On August 27th I came as close to dying as I ever have and it gave me a new perspective that I couldn’t possibly be more grateful for.
I haven’t publicly shared the entire story or my reflections yet, but I feel like it’s time.
That Tuesday morning was just like most, I was up early at the lake for an open water swim with a friend. It had been a beautiful swim, calm and peaceful. I love how swimming makes me feel. Serene and at ease.
Little did I know that was all about to change in just 15 minutes.

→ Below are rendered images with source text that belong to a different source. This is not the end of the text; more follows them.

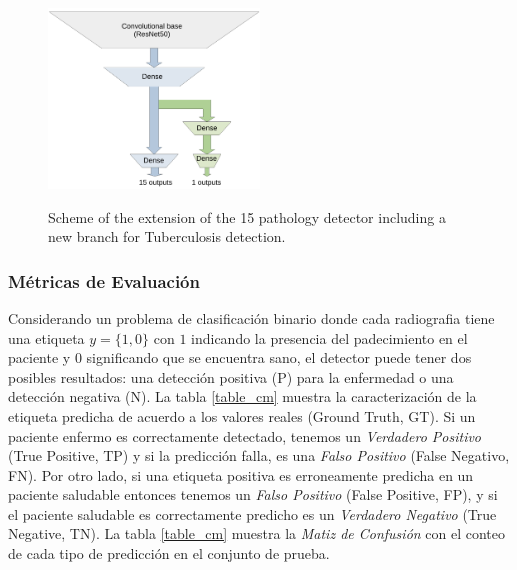 {\begin{figure}[htp]
    \centering
    {\includegraphics[width=0.5\textwidth]{Chapters/4. ViT-Lung/images/tb_net.pdf}}
\caption{Scheme of the extension of the 15 pathology detector including a new branch for Tuberculosis detection.}
\label{net_tb}
\end{figure}


\subsubsection{Métricas de Evaluación}

Considerando un problema de clasificación binario donde cada radiografia tiene una etiqueta
$y = \{1, 0\}$ con $1$ indicando la presencia del padecimiento en el paciente y $0$ significando
que se encuentra sano, el detector puede tener dos posibles resultados: una detección positiva (P)
para la enfermedad o una detección negativa (N). La tabla \ref{table_cm} muestra la caracterización
de la etiqueta predicha de acuerdo a los valores reales (Ground Truth, GT). Si un paciente enfermo
es correctamente detectado, tenemos un \textit{Verdadero Positivo} (True Positive, TP) y si la
predicción falla, es una \textit{Falso Positivo} (False Negativo, FN). Por otro lado, si una etiqueta
positiva es erroneamente predicha en un paciente saludable entonces tenemos un \textit{Falso Positivo}
(False Positive, FP), y si el paciente saludable es correctamente predicho es un
\textit{Verdadero Negativo} (True Negative, TN). La tabla \ref{table_cm} muestra la \textit{Matiz de
Confusión} con el conteo de cada tipo de predicción en el conjunto de prueba.

}
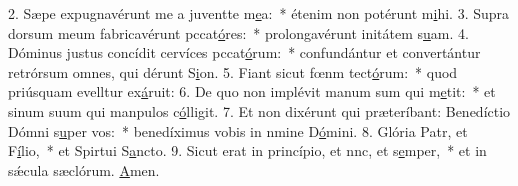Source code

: 2. Sæpe expugnavérunt me a juventte m\uline{e}a:~* étenim non potérunt m\uline{i}hi.
3. Supra dorsum meum fabricavérunt pccat\uline{ó}res:~* prolongavérunt initátem s\uline{u}am.
4. Dóminus justus concídit cervíces pccat\uline{ó}rum:~* confundántur et convertántur retrórsum omnes, qui dérunt S\uline{i}on.
5. Fiant sicut fœnm tect\uline{ó}rum:~* quod priúsquam evelltur ex\uline{á}ruit:
6. De quo non implévit manum sum qui m\uline{e}tit:~* et sinum suum qui manpulos c\uline{ó}lligit.
7. Et non dixérunt qui præteríbant: Benedíctio Dómni s\uline{u}per vos:~* benedíximus vobis in nmine D\uline{ó}mini.
8. Glória Patr, et F\uline{í}lio,~* et Spirtui S\uline{a}ncto.
9. Sicut erat in princípio, et nnc, et s\uline{e}mper,~* et in sǽcula sæclórum. \uline{A}men.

As I rinsed the sand off my feet under the tap a wasp stung me.
My friend looked at me and asked with concern “you’re not allergic are you?”
“No, I’ll react, but I’m not allergic. It’s all good. See you Thursday morning for another swim?”
As I pulled out of the parking lot (new audiobook playing), still mostly relishing in the calm from my swim and time with my friend, I only noticed a slight irritation on my hand and was feeling grateful it wasn’t throbbing too much.
I was feeling hungry and thinking about the day ahead, enjoying the energy of the authors voice and her witty commentary on life and being human.
Suddenly my heart started racing. I felt funny.
I turned off my audiobook as my mind began to race in cadence with my heart.
The voice in my head said: get home.
I continued to drive and monitor my symptoms.
My 20+ years of first aid training told me to be mindful.
A minute later my face felt a rapid flush and I started to feel strange – unlike anything I’d ever experienced.
I was 5 minutes from home but I knew home wouldn’t help me.
I was stuck at a light and all I kept repeating was “I need help, I need help, I need help.”
The light finally turned. I pulled through and pulled over. I turned off the car. I put on my hazards and called 9-1-1.
My vision was beginning to go. I was confused and having trouble communicating. It all happened so. damn. fast.
I knew this was not good.
I later found out there was a kind good Samaritan knocking madly on my window asking if I needed help. I was unresponsive to him. It was between his calls to me and my lack of communication that told the 9-1-1 dispatcher to get the Paramedics there – fast.
When they arrived my vision was black. I couldn’t see anything. I felt like I was in a tunnel. I could feel cold sweat covering my face. I was confused and having trouble speaking.
I was scared. So fucking scared.
The paramedic took my pulse. He couldn’t feel a pulse at my wrist (not a good sign: it means my body was in serious distress). He asked if he could remove my sweatshirt so he could take my blood pressure.
I later found out my blood pressure was 60/0. Normal blood pressure is in the range of 120/80.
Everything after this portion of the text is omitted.